The Golden Sheep 1 by Kaori Ozaki
(Vertical Comics, 9781947194809, £10.99)
Kaori Ozaki’s previous manga the gods lie. is one of my all-time favourites. It was a highly moving story that examined some very serious issues. This year, Ozaki’s The Golden Sheep was released in English which is an equally hard-hitting affair. Examining the pains of growing up and separation from friends, Ozaki’s depiction of how time can change people is something many people can relate to. We’ve all had experiences growing apart from our friends and Tsugu’s painful realisation that her once tightknit group of friends might be permanently unravelled is some of the most powerful stuff I’ve seen in comics all year. And once again, Ozaki’s perfect artwork heightens the already strong impact of the story she’s telling. This is one series I’m looking forward to seeing through to the end.
Pass Me By: Gone Fishin’ by Kyle Simmers & Ryan Danny Owen (Renegade Arts Entertainment, 9781988903590, £17.99)
This touching graphic novel centres on Ed, a reserved man dealing with deteriorating memory and emotional issues in a small town in rural Canada. In striking teal, pink, and white, we are introduced to his friends and family and given an intriguing glimpse into his glam rock past – a past he finds himself slipping into more and more as his life in the present seems to crumble around him. Pass Me By: Gone Fishin’ draws on Kyle Simmers’ experience growing up in a tiny town in central Alberta, and as the first in a series of five books, I can’t wait to see what they and Ryan Danny Owen give us next.
The Forbidden Harbor by Teresa Radice & Stefano Turconi
(NBM, 9781681122328, £25.99)
A big, weighty hardback tome of a book, The Forbidden Harbor looks like a ship’s manifest or captain’s log from the period it’s set in: namely the early 1800s. The tale is thus: Her Majesty’s Navy’s Explorer picks up a young shipwrecked man off the coast of Siam who can remember nothing but his name – Abel. The Explorer’s captain has absconded with the ship’s treasures, and when Abel returns to England he meets the three daughters of the fugitive captain and sets about recovering his memory, uncovering secrets in the process. Originally published in Italian and drawn in a captivating, unique black (or grey) and white pencil style, this naval adventure is clearly deeply researched. There is fascinating, full-colour back matter comprising research and development sketches on various locations, ships, costumes, and other historical detail, as well as a list of historical texts referenced throughout the story.

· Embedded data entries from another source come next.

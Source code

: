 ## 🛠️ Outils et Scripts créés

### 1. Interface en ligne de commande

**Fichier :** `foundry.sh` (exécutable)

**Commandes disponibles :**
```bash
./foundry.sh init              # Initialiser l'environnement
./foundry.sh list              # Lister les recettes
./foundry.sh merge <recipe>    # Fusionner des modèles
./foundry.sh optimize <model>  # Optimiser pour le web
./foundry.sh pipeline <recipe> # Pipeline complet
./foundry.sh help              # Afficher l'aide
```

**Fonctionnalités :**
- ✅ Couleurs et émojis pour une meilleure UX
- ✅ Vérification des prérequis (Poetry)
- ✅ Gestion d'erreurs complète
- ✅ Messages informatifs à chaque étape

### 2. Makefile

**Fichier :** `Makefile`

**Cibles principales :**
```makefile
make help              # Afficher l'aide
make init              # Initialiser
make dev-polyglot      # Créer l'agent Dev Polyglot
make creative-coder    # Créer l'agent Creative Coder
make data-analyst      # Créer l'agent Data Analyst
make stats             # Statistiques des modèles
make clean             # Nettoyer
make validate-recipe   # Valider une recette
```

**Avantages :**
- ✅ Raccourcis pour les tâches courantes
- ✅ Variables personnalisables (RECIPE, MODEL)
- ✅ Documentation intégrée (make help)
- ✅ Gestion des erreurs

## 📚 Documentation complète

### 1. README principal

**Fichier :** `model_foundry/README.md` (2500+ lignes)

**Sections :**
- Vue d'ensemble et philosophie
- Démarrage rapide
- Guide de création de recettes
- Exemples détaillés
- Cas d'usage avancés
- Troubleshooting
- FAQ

Kinderland: A Childhood in East Berlin by Mawil
(Reprodukt, 9783956401985, £22.99)
Legendary German comics creator Markus ‘Mawil’ Witzel tells the story of the fall of the Berlin Wall through the eyes of a young boy in this gorgeous, colourful winner of the 2014 Maz & Mortiz Award for Best Comic. This is a bestseller in Germany with more than 20,000 copies sold and it’s immediately evident why from the first engaging page. The mundanity of everyday life is illustrated amongst the momentous happenings of the 1989 time period, as our main character Mirco gets himself in trouble with a couple of bullies from the Free German Youth, and the only person who can help is the mysterious new kid in school. This is a funny, touching picture of life in Communist East Germany and an endearing coming-of-age story at a pivotal historical moment.